Scan the records for "optional". Show the matching lines.
★ ★ ★
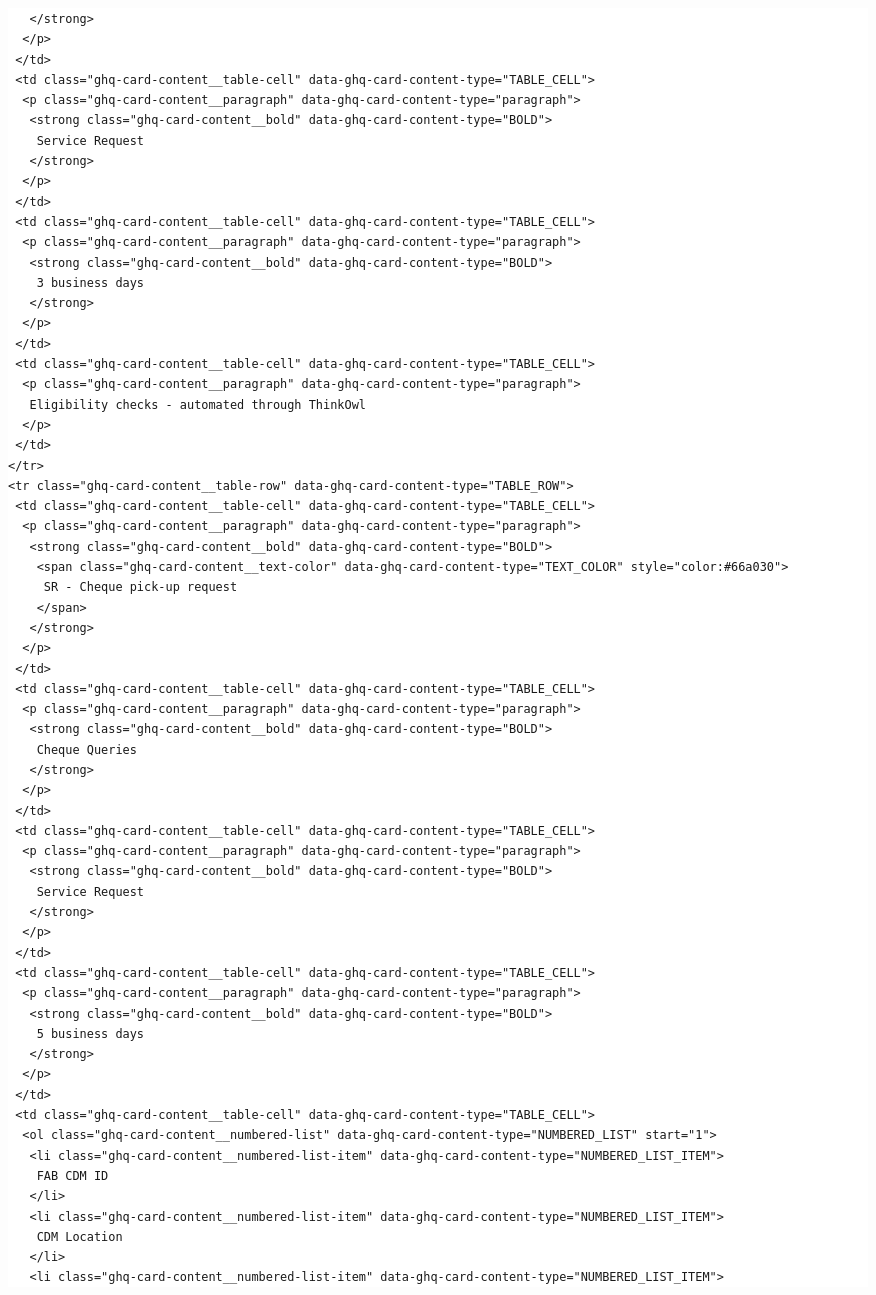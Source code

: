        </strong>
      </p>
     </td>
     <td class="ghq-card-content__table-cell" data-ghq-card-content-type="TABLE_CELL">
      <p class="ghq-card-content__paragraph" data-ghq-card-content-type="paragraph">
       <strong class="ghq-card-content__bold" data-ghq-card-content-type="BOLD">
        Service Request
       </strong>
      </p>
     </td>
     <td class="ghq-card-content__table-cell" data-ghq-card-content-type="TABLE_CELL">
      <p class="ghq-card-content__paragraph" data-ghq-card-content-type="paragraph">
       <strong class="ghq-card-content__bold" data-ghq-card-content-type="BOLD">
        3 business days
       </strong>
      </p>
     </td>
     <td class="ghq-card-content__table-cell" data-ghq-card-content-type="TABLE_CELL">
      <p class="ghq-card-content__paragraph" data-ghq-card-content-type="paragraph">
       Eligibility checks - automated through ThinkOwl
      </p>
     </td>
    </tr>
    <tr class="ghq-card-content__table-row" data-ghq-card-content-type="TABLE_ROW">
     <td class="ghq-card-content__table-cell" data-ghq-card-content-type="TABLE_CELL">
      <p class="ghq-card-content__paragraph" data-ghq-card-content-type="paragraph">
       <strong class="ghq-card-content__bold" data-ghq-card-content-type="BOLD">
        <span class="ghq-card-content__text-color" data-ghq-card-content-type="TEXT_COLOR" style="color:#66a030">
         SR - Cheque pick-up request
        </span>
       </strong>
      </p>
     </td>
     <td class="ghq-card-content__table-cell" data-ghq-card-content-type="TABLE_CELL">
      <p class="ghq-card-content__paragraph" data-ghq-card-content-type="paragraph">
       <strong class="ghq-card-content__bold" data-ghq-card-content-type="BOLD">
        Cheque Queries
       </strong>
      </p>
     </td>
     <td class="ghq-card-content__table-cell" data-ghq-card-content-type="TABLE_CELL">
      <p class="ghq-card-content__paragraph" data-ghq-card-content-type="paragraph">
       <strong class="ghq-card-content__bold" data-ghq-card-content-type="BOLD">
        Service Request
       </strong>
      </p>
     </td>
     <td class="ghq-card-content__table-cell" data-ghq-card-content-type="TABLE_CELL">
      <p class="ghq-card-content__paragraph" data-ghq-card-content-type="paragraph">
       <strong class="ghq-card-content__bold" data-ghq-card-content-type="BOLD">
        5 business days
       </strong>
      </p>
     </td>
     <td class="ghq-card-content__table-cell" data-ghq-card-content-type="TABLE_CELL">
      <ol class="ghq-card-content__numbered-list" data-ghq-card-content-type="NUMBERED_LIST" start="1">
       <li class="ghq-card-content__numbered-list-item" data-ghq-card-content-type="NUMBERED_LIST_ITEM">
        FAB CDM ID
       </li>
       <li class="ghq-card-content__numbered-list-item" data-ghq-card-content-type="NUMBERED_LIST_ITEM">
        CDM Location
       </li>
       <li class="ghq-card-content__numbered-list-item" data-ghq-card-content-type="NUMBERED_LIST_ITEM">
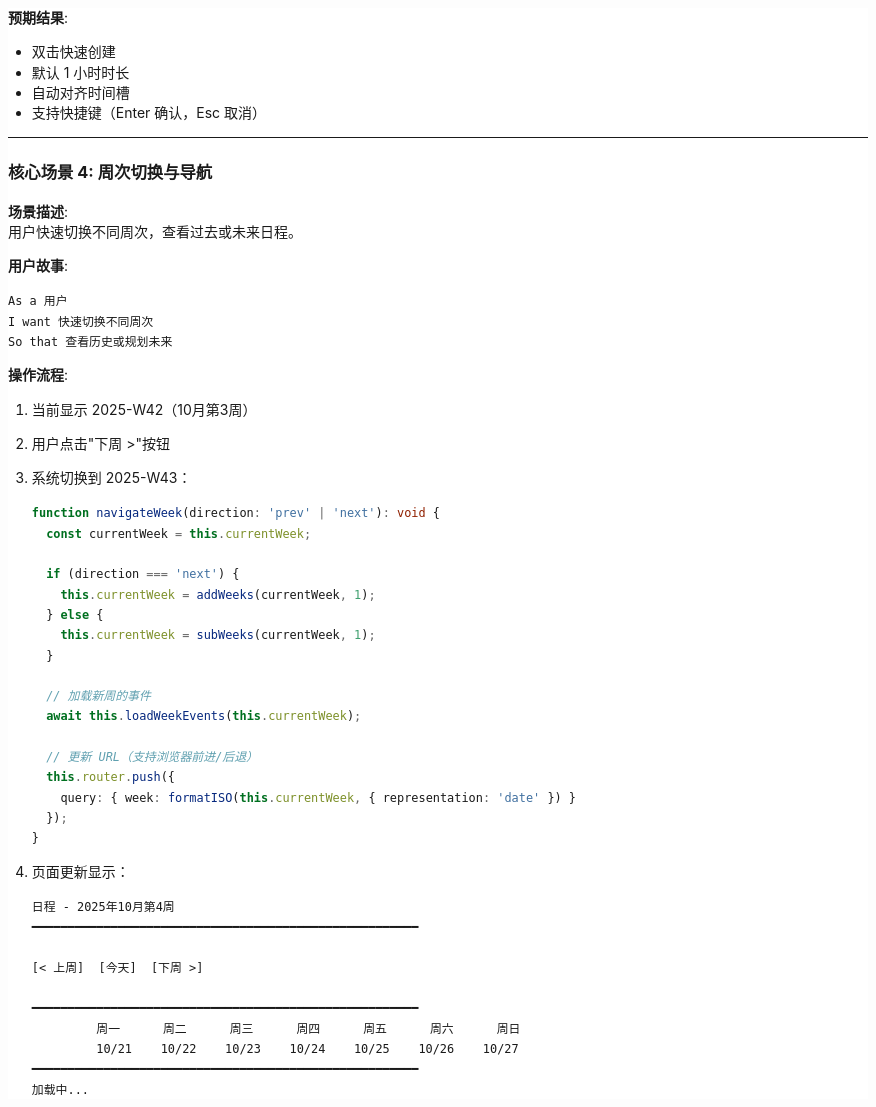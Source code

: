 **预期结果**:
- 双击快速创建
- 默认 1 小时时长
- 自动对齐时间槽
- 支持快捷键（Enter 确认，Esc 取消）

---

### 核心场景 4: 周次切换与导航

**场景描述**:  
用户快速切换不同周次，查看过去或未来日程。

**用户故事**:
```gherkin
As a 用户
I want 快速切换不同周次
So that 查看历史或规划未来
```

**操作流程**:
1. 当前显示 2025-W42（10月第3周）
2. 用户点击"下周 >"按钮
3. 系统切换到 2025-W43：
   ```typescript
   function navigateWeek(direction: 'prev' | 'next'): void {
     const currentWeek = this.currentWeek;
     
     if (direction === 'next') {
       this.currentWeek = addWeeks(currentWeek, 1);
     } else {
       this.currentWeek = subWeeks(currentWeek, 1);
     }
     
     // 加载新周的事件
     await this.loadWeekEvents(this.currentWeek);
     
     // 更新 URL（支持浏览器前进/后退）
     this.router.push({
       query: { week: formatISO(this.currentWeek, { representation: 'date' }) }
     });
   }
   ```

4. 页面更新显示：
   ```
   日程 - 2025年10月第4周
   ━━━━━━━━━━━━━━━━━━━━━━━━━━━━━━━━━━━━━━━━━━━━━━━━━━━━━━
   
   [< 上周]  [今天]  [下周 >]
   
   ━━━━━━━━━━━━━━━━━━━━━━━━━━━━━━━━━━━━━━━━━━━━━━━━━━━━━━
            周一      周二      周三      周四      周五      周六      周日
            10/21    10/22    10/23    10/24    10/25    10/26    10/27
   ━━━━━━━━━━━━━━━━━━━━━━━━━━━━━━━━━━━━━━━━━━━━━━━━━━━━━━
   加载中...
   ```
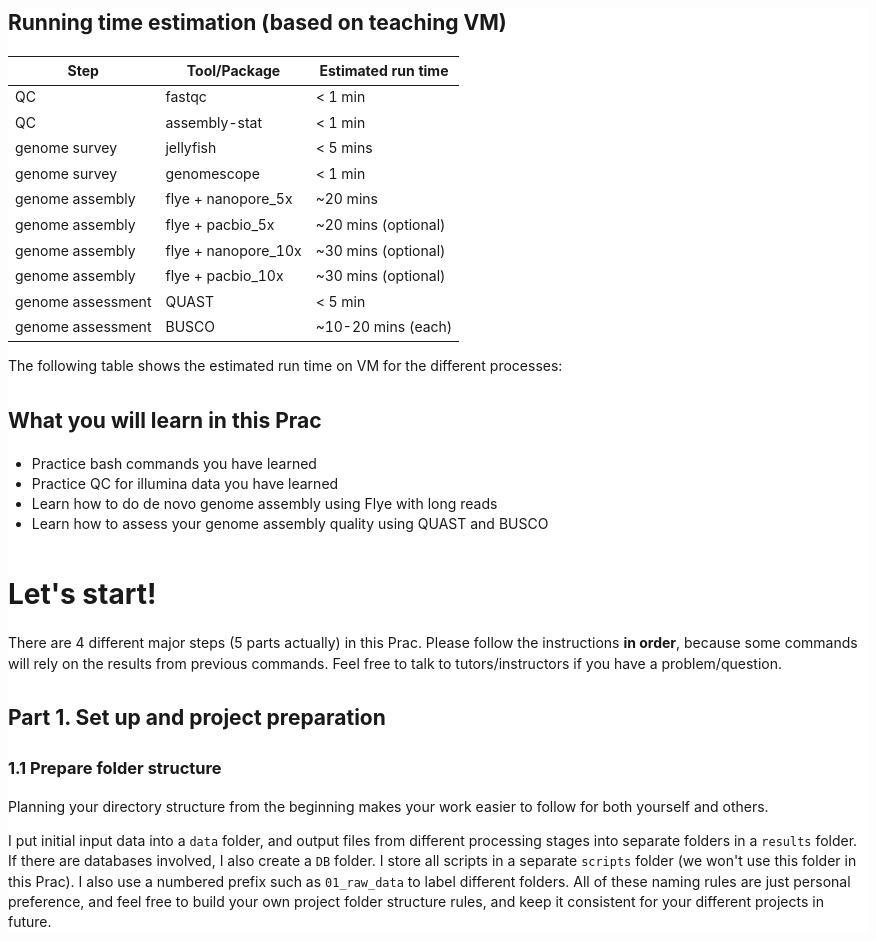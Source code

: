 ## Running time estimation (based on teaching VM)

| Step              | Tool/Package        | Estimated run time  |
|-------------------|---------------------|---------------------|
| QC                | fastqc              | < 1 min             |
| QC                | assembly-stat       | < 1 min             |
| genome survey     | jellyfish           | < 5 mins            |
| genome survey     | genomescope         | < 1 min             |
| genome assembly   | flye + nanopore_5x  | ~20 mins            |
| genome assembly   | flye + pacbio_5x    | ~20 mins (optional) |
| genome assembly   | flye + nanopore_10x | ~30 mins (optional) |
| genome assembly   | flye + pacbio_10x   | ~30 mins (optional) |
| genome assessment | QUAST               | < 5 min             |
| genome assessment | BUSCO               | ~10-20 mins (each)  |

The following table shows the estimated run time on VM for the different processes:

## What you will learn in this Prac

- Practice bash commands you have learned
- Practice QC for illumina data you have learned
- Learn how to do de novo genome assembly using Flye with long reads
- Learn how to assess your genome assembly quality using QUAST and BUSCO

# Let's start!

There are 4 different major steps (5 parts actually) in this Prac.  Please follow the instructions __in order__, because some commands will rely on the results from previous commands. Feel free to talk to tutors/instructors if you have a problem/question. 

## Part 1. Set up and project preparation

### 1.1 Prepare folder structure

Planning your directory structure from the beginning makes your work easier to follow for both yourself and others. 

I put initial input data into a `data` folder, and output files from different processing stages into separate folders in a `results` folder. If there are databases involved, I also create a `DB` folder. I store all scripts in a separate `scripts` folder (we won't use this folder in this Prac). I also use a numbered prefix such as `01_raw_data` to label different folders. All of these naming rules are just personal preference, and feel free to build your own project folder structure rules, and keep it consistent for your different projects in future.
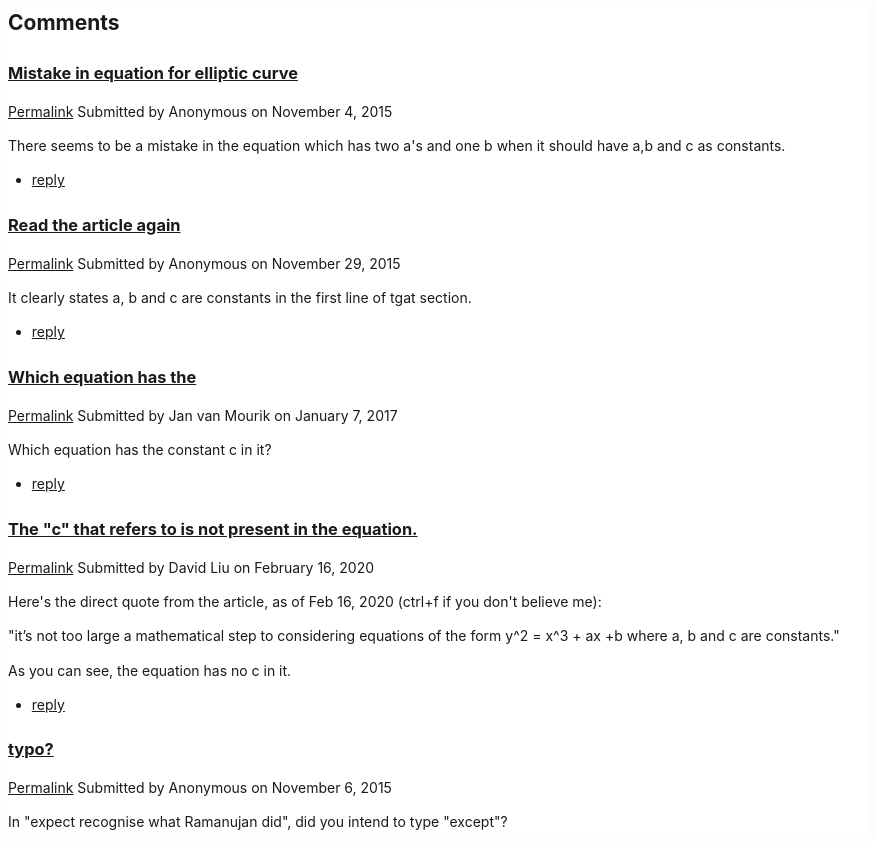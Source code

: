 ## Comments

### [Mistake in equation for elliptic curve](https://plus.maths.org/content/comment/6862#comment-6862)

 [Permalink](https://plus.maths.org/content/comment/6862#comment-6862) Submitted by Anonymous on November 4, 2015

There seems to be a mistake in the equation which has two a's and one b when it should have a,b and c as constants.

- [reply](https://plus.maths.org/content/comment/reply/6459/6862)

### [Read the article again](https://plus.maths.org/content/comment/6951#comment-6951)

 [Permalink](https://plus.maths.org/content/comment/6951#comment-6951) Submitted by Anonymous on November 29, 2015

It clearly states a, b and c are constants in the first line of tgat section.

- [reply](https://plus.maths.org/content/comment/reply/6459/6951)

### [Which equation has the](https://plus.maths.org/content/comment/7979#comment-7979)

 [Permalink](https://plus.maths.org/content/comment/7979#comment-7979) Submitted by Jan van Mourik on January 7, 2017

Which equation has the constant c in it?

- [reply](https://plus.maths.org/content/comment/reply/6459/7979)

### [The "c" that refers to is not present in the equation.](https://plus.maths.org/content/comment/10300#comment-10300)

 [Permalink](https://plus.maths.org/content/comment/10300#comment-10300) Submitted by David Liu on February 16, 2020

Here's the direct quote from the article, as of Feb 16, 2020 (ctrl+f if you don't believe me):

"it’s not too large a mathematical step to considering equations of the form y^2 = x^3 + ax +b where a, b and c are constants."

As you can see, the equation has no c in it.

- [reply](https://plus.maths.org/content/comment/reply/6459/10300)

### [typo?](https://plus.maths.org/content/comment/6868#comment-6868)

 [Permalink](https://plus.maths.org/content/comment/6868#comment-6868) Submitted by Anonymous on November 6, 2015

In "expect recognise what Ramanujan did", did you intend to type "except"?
★ ★ ★
▶ SOLVED EXERCISE
| genome assembly   | flye + pacbio_5x    | ~20 mins (optional) |
| genome assembly   | flye + nanopore_10x | ~30 mins (optional) |
| genome assembly   | flye + pacbio_10x   | ~30 mins (optional) |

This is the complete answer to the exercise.